Data shown:
══════════════════════════════
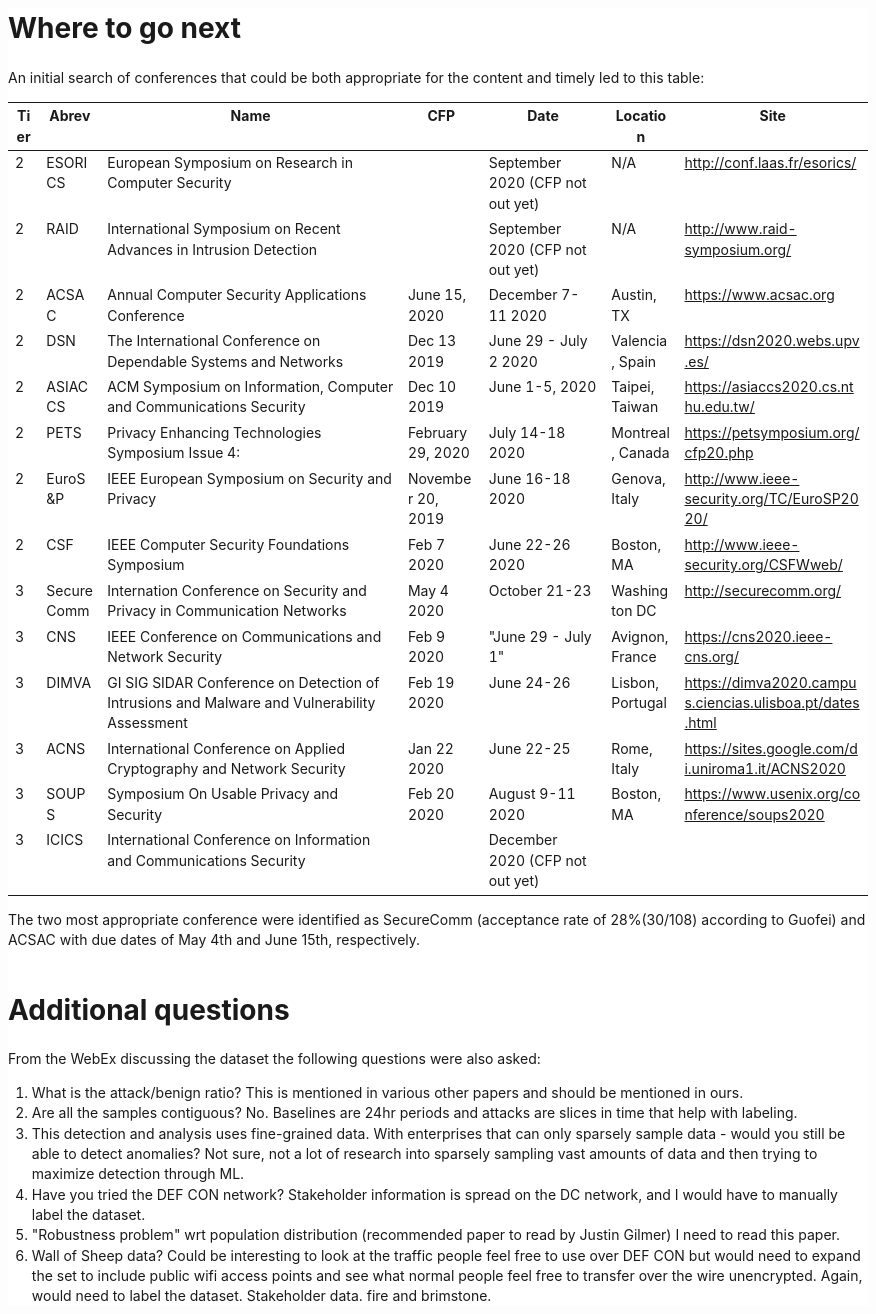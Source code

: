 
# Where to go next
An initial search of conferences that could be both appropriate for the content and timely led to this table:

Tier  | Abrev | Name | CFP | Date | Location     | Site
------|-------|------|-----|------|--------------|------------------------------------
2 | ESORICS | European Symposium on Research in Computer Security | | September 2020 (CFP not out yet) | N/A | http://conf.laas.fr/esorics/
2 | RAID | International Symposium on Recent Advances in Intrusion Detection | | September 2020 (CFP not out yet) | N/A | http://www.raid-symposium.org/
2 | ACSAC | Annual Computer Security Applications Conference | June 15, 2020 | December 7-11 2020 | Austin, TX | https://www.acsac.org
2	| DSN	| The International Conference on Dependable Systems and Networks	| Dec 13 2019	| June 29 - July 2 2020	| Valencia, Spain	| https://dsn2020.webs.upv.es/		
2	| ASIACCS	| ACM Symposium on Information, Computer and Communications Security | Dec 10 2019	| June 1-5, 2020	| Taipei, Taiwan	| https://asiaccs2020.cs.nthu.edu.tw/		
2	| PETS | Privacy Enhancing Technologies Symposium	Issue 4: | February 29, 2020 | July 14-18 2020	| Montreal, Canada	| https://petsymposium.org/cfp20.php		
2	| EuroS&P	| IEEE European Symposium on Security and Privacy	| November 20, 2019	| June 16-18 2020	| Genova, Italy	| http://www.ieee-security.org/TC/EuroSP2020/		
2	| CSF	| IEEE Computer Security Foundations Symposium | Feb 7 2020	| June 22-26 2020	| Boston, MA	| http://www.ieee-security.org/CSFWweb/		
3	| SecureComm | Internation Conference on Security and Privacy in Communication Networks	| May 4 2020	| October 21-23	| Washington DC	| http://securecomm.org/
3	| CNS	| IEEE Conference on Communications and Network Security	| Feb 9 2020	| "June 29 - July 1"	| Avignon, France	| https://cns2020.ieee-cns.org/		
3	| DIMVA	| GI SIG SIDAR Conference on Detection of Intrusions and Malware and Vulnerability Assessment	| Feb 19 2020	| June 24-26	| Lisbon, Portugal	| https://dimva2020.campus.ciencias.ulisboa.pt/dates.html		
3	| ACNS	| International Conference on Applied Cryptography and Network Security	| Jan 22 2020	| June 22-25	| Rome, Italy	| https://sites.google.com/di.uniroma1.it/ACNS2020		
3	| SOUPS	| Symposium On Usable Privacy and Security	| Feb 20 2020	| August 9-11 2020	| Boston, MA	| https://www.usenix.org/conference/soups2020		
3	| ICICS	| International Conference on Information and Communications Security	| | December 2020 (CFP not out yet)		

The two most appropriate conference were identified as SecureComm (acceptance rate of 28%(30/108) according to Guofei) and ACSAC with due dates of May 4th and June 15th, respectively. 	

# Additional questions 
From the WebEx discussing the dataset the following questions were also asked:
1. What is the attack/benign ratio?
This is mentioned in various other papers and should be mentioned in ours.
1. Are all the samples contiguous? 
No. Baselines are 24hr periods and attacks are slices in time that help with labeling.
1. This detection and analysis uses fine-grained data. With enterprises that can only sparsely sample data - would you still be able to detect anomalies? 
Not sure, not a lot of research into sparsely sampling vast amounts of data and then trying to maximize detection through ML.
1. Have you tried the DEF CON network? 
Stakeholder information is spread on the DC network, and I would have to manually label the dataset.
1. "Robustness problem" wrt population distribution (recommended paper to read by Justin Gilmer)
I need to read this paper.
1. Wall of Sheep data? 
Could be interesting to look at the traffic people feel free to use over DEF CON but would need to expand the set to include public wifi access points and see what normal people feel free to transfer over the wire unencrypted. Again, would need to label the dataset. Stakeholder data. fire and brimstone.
══════════════════════════════
Directions:
A faithful copy is required of the lines from the one with "1. Have you tried the DEF CON network?" through the last line of the data; please add nothing.

Task output:
1. Have you tried the DEF CON network? 
Stakeholder information is spread on the DC network, and I would have to manually label the dataset.
1. "Robustness problem" wrt population distribution (recommended paper to read by Justin Gilmer)
I need to read this paper.
1. Wall of Sheep data? 
Could be interesting to look at the traffic people feel free to use over DEF CON but would need to expand the set to include public wifi access points and see what normal people feel free to transfer over the wire unencrypted. Again, would need to label the dataset. Stakeholder data. fire and brimstone.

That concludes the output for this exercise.